CXM — Sprinklr, Inc.
NYSE
Q1 2027 Earnings Call Summary
June 3, 2026
Summary of Sprinklr Q1 Fiscal Year 2027 Earnings Call
1. Key Financial Results and Metrics
- Total Revenue: $219.5 million, up 7% year-over-year.
- Subscription Revenue: $194.8 million, up 6% year-over-year.
- Non-GAAP Operating Income: $31.7 million, representing a 14% non-GAAP operating margin.
- Net Dollar Expansion Rate: 104%, showing improvement over the previous quarter.
- Total Remaining Performance Obligations (RPO): $1.04 billion, up 10% year-over-year.
- Current RPO: $627.1 million, up 5% year-over-year.
- Free Cash Flow: $65.8 million, representing a 30% free cash flow margin.
- Subscription Gross Margin: 74%, with total non-GAAP gross margin at 66%.
2. Strategic Updates and Business Highlights
- The company is in the second phase of its transformation, focusing on execution and embedding changes made in the previous year.
- Successful completion of the largest software deal in Sprinklr's history with a global consumer electronics company.
- Strong renewal rates achieved, the highest in over two years, driven by the "Bear Hug" initiative targeting larger customers.
- The acquisition of ViralMoment enhances Sprinklr's AI video analytics capabilities, aligning with the growing importance of short-form video.
- Positive momentum in AI-native products, with 180 AI projects underway, contributing to improved customer engagement and operational efficiency.
3. Forward Guidance and Outlook
- Q2 Revenue Guidance: Expected to be between $214 million and $215 million, representing 1% growth year-over-year.
- Full Year Revenue Guidance: Total revenue expected between $866.5 million and $868.5 million, reflecting 1% growth year-over-year.
- Subscription Revenue Guidance for FY '27: Raised to between $779.5 million and $781.5 million, representing 3% growth year-over-year.
- Non-GAAP Operating Income Guidance for FY '27: Expected to be between $139 million and $141 million, with a 16% non-GAAP operating margin.
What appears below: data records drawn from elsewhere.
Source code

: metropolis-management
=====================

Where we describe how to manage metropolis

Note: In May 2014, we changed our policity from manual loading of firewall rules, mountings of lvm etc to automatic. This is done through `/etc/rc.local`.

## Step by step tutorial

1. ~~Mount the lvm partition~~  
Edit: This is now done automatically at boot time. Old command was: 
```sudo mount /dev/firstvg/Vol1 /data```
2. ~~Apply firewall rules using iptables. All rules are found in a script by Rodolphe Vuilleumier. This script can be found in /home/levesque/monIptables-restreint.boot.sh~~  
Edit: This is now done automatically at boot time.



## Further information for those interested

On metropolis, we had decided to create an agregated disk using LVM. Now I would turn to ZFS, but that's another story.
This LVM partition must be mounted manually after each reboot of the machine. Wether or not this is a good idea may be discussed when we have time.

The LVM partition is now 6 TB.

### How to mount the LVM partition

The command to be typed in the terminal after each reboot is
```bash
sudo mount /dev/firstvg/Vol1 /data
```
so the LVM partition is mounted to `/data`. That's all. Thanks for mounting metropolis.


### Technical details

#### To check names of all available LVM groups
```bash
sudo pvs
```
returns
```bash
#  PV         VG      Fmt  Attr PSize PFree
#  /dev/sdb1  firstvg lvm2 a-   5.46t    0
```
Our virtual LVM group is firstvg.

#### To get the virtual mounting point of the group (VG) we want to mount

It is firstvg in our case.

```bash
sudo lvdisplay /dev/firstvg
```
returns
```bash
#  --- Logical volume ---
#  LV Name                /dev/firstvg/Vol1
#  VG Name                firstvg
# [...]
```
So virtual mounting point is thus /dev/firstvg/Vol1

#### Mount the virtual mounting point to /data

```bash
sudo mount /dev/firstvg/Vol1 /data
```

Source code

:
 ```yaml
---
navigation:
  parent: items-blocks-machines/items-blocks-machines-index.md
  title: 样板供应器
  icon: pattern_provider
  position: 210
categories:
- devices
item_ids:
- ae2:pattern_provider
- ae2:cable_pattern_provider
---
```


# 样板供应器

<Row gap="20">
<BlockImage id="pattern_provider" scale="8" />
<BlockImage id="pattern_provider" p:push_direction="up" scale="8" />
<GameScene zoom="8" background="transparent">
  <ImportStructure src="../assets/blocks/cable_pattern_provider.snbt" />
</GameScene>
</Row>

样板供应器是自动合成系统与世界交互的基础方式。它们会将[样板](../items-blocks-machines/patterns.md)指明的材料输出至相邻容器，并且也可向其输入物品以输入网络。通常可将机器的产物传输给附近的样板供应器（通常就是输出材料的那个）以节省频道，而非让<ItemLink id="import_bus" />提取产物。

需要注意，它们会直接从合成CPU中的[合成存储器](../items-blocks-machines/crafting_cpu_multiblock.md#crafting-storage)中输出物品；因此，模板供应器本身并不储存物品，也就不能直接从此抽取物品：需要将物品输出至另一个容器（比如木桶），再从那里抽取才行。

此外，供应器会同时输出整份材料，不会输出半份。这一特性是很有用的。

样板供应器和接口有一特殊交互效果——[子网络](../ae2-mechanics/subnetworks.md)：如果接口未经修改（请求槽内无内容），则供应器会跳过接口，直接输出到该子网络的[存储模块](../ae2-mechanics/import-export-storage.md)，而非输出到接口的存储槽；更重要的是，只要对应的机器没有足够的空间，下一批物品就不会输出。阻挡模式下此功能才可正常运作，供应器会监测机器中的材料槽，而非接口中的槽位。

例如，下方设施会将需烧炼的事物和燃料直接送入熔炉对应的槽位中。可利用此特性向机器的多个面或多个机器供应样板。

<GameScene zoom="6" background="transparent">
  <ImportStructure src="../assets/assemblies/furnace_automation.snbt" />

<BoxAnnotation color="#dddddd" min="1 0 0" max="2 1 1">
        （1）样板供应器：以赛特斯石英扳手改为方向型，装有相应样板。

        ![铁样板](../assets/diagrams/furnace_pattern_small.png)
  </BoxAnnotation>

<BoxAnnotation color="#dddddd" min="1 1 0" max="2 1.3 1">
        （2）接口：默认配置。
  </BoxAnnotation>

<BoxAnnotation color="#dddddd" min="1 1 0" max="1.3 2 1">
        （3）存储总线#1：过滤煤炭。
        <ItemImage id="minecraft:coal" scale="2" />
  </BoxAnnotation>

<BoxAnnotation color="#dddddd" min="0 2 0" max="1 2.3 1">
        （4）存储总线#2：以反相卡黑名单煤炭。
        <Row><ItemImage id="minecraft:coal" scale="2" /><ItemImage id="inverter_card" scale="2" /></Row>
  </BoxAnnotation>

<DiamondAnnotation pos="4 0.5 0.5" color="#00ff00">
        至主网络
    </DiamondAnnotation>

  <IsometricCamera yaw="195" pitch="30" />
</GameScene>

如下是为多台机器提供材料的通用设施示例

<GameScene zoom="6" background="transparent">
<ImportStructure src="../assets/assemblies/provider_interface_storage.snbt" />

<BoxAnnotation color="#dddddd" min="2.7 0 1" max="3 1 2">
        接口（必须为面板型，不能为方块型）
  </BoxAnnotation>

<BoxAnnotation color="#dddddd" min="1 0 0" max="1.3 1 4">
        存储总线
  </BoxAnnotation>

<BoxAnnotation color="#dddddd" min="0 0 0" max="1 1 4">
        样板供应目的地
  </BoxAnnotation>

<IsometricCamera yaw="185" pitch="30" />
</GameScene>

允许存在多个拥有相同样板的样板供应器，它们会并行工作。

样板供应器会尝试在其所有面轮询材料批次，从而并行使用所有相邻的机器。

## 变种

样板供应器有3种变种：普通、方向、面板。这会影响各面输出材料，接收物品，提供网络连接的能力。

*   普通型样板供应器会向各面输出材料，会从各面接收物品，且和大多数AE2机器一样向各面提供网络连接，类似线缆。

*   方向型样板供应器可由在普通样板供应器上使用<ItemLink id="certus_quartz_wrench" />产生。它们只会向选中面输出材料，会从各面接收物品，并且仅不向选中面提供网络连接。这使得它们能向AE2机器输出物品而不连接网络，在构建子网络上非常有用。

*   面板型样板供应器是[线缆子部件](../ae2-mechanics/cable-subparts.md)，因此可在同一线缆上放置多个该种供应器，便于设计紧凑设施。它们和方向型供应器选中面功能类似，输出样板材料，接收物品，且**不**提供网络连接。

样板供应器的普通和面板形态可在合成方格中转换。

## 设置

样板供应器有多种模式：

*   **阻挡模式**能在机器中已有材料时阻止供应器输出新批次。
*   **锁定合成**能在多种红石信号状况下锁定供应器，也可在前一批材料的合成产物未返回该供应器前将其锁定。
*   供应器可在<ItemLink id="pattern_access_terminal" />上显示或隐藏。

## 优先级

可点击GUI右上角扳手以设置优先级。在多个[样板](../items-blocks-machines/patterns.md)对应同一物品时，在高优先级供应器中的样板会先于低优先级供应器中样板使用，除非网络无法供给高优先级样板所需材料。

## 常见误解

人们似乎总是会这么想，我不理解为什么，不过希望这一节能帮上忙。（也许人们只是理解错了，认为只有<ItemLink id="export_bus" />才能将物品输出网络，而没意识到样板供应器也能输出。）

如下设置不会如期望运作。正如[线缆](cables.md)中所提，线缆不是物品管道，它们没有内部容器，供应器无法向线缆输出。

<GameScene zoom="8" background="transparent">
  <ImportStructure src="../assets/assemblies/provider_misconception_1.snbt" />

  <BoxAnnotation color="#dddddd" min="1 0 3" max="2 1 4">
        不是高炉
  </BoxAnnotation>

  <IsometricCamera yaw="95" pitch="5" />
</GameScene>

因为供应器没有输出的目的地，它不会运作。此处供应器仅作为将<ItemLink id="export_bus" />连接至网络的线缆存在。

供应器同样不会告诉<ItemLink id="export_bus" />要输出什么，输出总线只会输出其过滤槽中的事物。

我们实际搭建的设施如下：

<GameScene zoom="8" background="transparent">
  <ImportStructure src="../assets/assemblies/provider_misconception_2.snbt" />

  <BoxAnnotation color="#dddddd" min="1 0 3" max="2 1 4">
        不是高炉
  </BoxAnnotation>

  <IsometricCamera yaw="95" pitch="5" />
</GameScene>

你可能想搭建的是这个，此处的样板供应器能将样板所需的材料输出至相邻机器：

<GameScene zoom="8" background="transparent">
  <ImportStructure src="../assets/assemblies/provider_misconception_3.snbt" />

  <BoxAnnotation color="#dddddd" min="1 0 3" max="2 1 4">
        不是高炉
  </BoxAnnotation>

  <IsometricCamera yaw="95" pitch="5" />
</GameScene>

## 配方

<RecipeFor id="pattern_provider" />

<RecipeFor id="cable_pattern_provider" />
4. Bad News, Challenges, or Points of Concern
- Middle East Market Pressure: Ongoing geopolitical challenges have delayed some deals, with an estimated $3 million to $4 million in revenue impacted this quarter.
- Professional Services Revenue Decline: Expected to decrease by 13% year-over-year in Q2 due to the completion of large projects and a shift in focus.
- Cost Pressures: Increased data and hosting costs related to AI initiatives are impacting margins, with expectations of negative gross margins in professional services for Q2.
- Shift in Customer Metrics: The decision to discontinue reporting on the $1 million customer cohort metric raised concerns about potential declines in customer retention and growth.
5. Notable Q&A Insights
- Rory Read emphasized the resilience of the Middle East team and the healthy pipeline despite current challenges, expressing optimism for recovery in upcoming quarters.
- The management team acknowledged the importance of improving customer engagement and renewal rates, particularly focusing on the "Cornerstone" strategy for smaller accounts.
- There was a discussion on the balance between M&A and share repurchases, with a focus on strategic acquisitions that enhance product offerings without compromising capital allocation.
- The executives expressed confidence in the trajectory of the business, citing improved analytics and customer engagement as key indicators of future success.
Overall, Sprinklr's Q1 results reflect a company in transition, making strides in customer engagement and AI capabilities while navigating external challenges and preparing for future growth.